Artorias el maldito, conflictos sin resolver
¡La reina de Azilla a muerto! ¡¿Cómo pudo haber pasado tal cosa?! — La monarca de Eclessia se había levantado de su trono en su salón real observando a su informante con completo asombro.
Mi señora…. eso fue lo que se nos vino a informar a las puertas del castillo, al parecer sufrieron una emboscada por obra de la reina de Hexter, Maki aniquilando a más de la mitad de la caravana que la escoltaba a ella y a la princesa Honoka — El fiel sirviente de la reina estaba postrado con una rodilla en el suelo mientras le daba las fatídicas noticias a la mayor quien de golpe se sentaría de nueva cuenta en el trono.
¿Honoka, como esta ella? — La hija y comandante de Yukio estaba a un lado de su madre vestida con simples ropas de una nobel de la realeza tomándose el antebrazo preocupada por la peli jengibre.

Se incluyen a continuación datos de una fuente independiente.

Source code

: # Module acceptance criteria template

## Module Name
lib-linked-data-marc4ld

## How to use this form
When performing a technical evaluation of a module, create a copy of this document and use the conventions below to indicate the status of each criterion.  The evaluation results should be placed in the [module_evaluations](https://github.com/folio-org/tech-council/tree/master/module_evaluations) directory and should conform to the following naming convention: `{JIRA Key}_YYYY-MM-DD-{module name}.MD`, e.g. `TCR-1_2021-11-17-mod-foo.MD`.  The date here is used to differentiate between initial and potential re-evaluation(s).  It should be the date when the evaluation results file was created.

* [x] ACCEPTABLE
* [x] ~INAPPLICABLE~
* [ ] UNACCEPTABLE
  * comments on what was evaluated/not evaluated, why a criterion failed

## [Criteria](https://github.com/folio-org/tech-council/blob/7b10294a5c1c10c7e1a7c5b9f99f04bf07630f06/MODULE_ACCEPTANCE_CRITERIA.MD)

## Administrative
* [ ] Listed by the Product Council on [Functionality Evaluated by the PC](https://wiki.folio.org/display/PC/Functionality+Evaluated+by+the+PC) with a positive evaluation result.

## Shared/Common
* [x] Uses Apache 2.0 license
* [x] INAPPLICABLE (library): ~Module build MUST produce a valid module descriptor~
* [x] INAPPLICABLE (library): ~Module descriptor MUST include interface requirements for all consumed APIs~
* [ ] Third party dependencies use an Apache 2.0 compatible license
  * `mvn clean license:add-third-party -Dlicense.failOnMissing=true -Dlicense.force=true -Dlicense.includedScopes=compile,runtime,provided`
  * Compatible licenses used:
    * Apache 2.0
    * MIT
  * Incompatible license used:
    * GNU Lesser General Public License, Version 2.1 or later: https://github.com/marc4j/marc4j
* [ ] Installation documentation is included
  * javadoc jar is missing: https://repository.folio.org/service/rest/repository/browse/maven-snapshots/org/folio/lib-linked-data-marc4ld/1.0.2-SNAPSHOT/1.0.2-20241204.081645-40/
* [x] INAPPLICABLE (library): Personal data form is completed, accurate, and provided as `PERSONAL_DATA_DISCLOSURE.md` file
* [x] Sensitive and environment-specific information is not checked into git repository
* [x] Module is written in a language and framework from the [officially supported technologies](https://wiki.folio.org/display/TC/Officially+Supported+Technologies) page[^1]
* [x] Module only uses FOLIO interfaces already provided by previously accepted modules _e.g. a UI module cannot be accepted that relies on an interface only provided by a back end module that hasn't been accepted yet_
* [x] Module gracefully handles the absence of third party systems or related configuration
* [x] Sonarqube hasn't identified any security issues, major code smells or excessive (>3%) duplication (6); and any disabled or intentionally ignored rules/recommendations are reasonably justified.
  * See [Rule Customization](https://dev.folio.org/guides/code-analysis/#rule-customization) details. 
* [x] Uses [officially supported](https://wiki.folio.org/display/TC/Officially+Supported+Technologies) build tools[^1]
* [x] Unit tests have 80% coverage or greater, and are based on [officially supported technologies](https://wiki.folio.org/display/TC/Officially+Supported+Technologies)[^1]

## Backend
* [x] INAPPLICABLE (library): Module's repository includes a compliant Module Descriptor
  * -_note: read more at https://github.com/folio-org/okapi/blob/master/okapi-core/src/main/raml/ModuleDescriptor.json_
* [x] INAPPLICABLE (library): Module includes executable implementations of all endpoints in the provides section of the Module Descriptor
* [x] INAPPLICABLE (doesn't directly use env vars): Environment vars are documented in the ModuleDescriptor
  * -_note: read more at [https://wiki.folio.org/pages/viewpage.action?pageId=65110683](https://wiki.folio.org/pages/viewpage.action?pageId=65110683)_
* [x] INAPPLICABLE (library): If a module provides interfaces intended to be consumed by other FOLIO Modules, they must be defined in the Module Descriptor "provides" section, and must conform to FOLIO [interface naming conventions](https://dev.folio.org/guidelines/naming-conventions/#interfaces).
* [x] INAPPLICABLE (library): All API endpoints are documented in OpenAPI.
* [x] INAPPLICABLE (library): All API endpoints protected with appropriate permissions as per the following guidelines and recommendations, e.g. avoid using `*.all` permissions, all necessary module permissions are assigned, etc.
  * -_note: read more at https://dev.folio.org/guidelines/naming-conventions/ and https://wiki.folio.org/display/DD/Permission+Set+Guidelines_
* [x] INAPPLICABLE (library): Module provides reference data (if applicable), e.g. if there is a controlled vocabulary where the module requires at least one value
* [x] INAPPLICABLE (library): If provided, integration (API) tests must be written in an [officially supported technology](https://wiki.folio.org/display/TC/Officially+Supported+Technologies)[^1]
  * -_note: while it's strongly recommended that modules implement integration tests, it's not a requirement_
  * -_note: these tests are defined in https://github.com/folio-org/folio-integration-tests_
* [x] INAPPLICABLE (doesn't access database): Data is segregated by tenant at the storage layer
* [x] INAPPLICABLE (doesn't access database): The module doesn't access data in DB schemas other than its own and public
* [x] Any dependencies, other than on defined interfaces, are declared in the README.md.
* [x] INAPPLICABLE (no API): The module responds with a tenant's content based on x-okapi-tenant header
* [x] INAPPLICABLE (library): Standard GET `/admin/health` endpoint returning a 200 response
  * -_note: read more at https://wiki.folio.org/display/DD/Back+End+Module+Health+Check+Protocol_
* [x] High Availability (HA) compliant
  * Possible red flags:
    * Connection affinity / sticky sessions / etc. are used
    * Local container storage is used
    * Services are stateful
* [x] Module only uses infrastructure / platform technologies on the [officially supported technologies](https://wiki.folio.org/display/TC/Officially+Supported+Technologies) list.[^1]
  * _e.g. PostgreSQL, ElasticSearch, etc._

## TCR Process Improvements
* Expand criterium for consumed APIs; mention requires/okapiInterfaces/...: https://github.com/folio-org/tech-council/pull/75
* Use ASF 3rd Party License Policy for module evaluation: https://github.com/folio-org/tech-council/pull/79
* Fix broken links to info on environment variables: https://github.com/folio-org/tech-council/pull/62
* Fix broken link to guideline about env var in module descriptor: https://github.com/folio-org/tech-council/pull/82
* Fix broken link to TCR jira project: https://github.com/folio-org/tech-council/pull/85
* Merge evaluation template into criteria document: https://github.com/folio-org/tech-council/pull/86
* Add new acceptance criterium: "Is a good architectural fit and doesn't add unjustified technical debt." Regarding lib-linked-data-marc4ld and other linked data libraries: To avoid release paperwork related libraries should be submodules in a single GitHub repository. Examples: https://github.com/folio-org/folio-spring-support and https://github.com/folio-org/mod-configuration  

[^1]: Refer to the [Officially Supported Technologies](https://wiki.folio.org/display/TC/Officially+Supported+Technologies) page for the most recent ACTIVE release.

Por lo que se fue informado ella fue protegida por sus generales y sus campeones los guerreros de la luz solar Ornstein y Smough —
Al menos esas palabras habían causado que un gran peso de su cuerpo saliera tranquilamente pero aun la preocupación yacía dentro de ella ya que al quedar ella como la única heredera al trono y más su estado emocional no le hacían apta para poder tomar el trono, poco a poco se dirigió hacia donde estaba su madre poniendo una rodilla en el suelo en señal de reverencia pidiendo algo que posiblemente la reina le negaría, era algo sumamente arriesgado porque era incierto que esa estrategia podría ser útil para el ejército Ecclesiano pero la menor confiaba en su madurez en batalla, en su habilidad en estrategias militares por lo que lentamente comenzó a exclamar unas palabras que hicieron que la mayor pasara de un gesto lleno de angustia a una claramente molesto en cuestión de segundos, la razón: liberar a aun antiguo guerrero de su encierro en la prisión para que volviera blandir la espada pero este guerrero tenía una cosa que hacia dudar a la propia reina, estaba maldito.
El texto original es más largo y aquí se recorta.